**Entries provided**
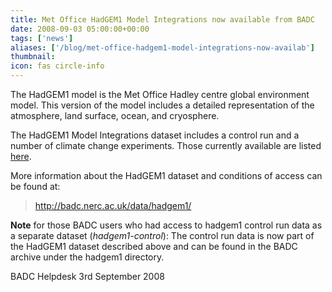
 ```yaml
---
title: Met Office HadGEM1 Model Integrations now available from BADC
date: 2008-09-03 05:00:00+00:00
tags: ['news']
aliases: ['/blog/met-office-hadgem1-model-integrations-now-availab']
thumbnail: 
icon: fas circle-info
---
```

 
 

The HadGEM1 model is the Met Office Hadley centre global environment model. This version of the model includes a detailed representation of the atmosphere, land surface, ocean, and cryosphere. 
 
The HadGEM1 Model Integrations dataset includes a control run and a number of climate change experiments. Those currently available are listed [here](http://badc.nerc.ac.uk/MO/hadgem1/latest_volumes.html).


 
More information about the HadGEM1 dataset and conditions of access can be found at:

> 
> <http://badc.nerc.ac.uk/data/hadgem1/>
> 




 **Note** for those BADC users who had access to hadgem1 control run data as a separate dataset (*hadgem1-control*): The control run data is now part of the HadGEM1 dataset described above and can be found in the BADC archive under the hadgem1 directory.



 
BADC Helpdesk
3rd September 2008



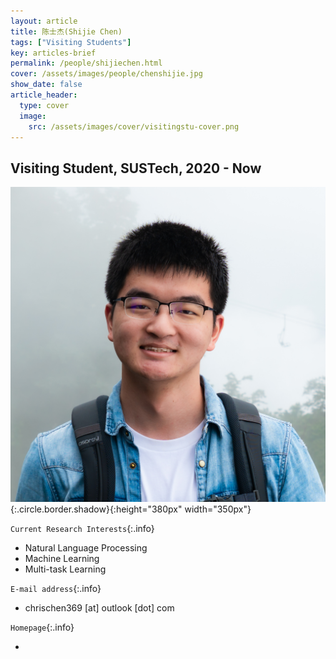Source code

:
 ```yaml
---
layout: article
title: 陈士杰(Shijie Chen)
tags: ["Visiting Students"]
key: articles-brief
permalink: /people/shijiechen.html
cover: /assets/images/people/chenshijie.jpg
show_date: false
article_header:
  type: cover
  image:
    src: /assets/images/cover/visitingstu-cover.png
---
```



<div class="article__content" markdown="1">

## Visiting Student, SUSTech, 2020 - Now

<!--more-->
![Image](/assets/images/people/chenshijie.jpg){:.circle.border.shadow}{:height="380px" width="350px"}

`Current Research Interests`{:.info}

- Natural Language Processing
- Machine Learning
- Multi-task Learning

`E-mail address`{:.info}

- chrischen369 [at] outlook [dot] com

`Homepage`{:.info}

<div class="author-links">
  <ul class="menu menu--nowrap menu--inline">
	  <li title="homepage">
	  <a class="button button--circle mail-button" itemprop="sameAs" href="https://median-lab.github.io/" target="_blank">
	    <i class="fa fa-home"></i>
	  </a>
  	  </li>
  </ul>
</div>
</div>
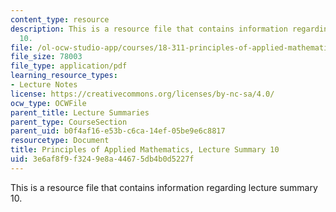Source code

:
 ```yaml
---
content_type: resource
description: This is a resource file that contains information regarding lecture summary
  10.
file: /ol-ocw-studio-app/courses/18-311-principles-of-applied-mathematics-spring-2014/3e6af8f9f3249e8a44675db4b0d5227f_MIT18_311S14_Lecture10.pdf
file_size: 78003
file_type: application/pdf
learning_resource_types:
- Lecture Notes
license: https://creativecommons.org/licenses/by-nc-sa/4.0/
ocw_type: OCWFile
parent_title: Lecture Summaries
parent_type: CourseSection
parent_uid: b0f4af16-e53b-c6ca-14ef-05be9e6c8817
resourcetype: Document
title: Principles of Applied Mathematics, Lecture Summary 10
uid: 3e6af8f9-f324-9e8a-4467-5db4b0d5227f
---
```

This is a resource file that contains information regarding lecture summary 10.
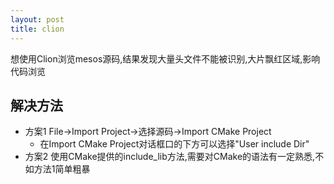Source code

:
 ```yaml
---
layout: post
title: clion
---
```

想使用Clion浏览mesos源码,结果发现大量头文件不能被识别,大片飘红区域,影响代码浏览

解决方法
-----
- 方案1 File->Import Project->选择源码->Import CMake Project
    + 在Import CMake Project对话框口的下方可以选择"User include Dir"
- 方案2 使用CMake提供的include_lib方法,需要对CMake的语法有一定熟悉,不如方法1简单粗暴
...
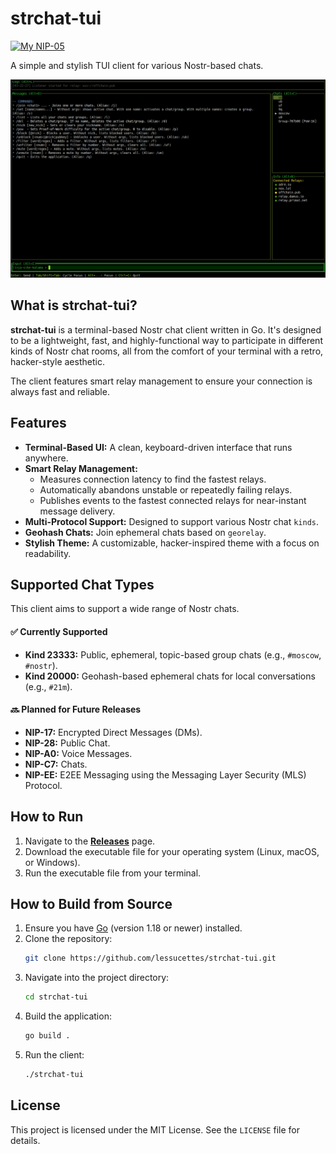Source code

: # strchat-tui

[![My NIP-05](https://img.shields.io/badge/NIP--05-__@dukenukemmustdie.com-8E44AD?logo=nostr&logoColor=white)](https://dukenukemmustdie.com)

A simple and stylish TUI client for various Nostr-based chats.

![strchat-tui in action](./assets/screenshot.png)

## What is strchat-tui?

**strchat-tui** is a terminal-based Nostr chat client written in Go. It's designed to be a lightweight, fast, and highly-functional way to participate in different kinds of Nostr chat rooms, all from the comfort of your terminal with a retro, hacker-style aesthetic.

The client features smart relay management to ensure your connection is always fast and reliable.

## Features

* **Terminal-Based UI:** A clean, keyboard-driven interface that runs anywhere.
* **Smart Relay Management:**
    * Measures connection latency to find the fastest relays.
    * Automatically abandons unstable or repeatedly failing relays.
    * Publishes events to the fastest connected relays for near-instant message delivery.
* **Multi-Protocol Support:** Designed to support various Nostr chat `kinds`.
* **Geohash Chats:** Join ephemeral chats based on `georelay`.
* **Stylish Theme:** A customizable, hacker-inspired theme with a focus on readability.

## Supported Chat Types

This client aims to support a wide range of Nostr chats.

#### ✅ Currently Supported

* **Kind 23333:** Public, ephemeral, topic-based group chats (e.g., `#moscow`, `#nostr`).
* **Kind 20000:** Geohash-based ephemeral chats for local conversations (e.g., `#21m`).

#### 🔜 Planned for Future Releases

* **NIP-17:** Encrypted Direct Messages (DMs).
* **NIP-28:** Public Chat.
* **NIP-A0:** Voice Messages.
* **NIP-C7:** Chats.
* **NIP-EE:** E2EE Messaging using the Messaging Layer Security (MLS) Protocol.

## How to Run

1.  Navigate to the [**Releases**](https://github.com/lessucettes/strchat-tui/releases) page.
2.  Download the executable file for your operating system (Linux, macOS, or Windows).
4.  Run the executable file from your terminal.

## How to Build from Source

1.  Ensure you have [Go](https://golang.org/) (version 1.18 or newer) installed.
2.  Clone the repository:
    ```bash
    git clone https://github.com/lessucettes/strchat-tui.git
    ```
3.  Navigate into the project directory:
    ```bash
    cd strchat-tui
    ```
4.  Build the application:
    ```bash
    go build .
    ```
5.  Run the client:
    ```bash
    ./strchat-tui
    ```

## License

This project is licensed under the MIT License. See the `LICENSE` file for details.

**What is being asked**
Looking at the material above, how many lines hold the word "mail"? Only the number, please.

**Expected output**
2